-- WHAT TO WORK ON --
Exact copies of all the entries are required.

-- DATA FOR THIS TASK --
───

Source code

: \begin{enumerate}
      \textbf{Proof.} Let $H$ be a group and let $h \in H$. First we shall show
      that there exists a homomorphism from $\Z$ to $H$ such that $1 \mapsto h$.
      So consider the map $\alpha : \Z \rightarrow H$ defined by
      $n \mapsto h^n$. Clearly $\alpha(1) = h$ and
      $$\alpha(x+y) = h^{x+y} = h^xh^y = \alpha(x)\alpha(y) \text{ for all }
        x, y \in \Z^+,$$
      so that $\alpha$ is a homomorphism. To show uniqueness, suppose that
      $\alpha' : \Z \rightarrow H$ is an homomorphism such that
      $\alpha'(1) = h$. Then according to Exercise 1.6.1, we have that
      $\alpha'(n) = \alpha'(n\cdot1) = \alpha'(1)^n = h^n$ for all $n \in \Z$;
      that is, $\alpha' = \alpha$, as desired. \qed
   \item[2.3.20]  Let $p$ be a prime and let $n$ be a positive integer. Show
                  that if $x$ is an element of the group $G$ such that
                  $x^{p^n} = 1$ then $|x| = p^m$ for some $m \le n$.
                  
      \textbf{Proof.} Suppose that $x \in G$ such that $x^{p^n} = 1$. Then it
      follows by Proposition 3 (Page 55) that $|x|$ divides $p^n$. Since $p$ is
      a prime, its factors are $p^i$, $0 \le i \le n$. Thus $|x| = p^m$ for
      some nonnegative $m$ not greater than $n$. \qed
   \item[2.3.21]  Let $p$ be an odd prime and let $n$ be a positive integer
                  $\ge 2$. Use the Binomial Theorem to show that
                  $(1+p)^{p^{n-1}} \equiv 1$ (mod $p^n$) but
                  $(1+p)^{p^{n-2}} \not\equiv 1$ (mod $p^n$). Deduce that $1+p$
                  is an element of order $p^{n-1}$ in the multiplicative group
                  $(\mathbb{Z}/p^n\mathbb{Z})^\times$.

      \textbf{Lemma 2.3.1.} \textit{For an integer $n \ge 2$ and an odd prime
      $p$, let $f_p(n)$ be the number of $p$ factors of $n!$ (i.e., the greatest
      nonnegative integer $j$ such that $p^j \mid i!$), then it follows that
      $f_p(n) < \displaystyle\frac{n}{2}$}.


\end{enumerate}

───

-- ANSWER SPACE --
Source code

: \begin{enumerate}
      \textbf{Proof.} Let $H$ be a group and let $h \in H$. First we shall show
      that there exists a homomorphism from $\Z$ to $H$ such that $1 \mapsto h$.
      So consider the map $\alpha : \Z \rightarrow H$ defined by
      $n \mapsto h^n$. Clearly $\alpha(1) = h$ and
      $$\alpha(x+y) = h^{x+y} = h^xh^y = \alpha(x)\alpha(y) \text{ for all }
        x, y \in \Z^+,$$
      so that $\alpha$ is a homomorphism. To show uniqueness, suppose that
      $\alpha' : \Z \rightarrow H$ is an homomorphism such that
      $\alpha'(1) = h$. Then according to Exercise 1.6.1, we have that
      $\alpha'(n) = \alpha'(n\cdot1) = \alpha'(1)^n = h^n$ for all $n \in \Z$;
      that is, $\alpha' = \alpha$, as desired. \qed
   \item[2.3.20]  Let $p$ be a prime and let $n$ be a positive integer. Show
                  that if $x$ is an element of the group $G$ such that
                  $x^{p^n} = 1$ then $|x| = p^m$ for some $m \le n$.
                  
      \textbf{Proof.} Suppose that $x \in G$ such that $x^{p^n} = 1$. Then it
      follows by Proposition 3 (Page 55) that $|x|$ divides $p^n$. Since $p$ is
      a prime, its factors are $p^i$, $0 \le i \le n$. Thus $|x| = p^m$ for
      some nonnegative $m$ not greater than $n$. \qed
   \item[2.3.21]  Let $p$ be an odd prime and let $n$ be a positive integer
                  $\ge 2$. Use the Binomial Theorem to show that
                  $(1+p)^{p^{n-1}} \equiv 1$ (mod $p^n$) but
                  $(1+p)^{p^{n-2}} \not\equiv 1$ (mod $p^n$). Deduce that $1+p$
                  is an element of order $p^{n-1}$ in the multiplicative group
                  $(\mathbb{Z}/p^n\mathbb{Z})^\times$.

      \textbf{Lemma 2.3.1.} \textit{For an integer $n \ge 2$ and an odd prime
      $p$, let $f_p(n)$ be the number of $p$ factors of $n!$ (i.e., the greatest
      nonnegative integer $j$ such that $p^j \mid i!$), then it follows that
      $f_p(n) < \displaystyle\frac{n}{2}$}.


\end{enumerate}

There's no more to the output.